Data to process:

========

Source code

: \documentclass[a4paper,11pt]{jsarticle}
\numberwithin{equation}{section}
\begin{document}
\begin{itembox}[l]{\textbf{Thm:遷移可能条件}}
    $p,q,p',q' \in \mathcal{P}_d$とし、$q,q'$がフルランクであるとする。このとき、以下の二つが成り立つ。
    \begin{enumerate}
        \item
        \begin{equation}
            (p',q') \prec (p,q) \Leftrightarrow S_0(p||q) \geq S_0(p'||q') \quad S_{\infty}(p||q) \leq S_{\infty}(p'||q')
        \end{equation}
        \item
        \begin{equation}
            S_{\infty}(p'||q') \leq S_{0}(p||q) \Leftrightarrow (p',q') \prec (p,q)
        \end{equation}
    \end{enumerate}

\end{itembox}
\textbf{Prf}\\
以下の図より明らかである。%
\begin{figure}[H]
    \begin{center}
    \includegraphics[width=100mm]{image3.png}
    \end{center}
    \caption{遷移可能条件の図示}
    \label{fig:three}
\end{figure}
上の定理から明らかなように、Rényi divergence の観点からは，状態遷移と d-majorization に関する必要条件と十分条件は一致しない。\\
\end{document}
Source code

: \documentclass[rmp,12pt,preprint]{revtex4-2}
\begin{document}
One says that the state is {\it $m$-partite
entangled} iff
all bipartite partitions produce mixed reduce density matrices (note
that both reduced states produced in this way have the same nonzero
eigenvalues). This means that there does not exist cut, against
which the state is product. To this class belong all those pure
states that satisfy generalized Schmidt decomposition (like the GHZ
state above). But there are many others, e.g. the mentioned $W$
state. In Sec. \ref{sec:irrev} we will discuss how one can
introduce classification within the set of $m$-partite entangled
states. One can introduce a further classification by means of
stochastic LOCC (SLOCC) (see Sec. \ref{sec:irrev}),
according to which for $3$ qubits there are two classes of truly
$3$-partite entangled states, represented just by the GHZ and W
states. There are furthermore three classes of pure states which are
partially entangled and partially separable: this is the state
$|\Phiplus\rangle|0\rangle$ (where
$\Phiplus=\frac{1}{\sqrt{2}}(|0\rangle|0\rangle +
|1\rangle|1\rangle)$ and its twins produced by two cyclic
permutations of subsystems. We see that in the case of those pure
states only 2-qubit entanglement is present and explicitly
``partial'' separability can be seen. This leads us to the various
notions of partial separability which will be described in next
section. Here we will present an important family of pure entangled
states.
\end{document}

========

Task description:
Copy out each line carrying the string "irrev" from the data.

Answer to this problem:
state. In Sec. \ref{sec:irrev} we will discuss how one can
stochastic LOCC (SLOCC) (see Sec. \ref{sec:irrev}),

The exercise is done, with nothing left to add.